Its ever-present precautionary principle means that people can't get life-saving treatments that will make their standard of living and their experience in old age so much better. Why when people are suffering from Alzheimer's, would the EU not allow patients who would be well informed of the side effects to at least try a new drug that is the first to be shown to delay some symptoms?

Because the European Union is an overly regulated and overly risk-averse institution, which we're lucky to be out of. Sir Keir Starmer, whether he pursues a youth mobility agreement or not, clearly wants to pursue closer ties with the EU.

But this decision from the EU regulators is a microcosm for why the Prime Minister should not look to align further with the European Union, and the question that arises is whether this Alzheimer's drug will be available in Northern Ireland, which is compulsorily aligned with the European Union.

The EU prides itself on its high level of regulatory interference, which it pursues regardless of the consequences. In reality, what it does is to stifle economic growth, which lowers everyone's standard of living.

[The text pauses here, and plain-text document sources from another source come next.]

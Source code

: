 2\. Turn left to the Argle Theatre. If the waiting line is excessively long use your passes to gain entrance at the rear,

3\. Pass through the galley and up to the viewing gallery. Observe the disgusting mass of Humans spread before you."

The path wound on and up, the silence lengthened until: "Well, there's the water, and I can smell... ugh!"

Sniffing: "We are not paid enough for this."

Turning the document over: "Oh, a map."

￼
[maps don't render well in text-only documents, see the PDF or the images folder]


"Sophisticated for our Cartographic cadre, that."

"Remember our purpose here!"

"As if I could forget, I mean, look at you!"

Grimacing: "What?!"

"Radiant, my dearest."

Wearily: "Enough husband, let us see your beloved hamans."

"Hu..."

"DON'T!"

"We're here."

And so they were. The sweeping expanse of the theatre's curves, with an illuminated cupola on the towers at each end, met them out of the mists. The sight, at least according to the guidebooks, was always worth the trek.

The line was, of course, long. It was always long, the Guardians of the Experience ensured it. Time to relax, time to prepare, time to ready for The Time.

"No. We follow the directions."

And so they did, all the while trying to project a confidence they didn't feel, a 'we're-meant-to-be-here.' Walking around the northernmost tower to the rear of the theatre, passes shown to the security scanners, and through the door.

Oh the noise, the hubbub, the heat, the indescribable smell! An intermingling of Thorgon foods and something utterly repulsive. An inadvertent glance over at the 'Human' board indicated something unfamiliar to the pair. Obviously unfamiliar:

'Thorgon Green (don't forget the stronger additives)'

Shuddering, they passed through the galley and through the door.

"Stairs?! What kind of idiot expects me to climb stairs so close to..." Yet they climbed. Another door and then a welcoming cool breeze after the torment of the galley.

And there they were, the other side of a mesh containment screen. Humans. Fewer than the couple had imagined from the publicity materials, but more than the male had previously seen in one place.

Compare the size of the US and EU economies over recent years. In 2010, both economies are roughly the same size about $15trillion in GDP. But nearly 15 years later, the UK economy and the EU economy have barely grown to $18trillion, while the US economy has steamed ahead to $23trillion.

This gap ought to tell the Prime Minister everything he needs to know. The future of British prosperity does not lie with the EU, but with the United States and the Pacific.

Not only should he resist any temptation to implement a youth mobility scheme, but he should focus on alignment with the serious economies overseas to unleash Britain's economy and improve living standards for all.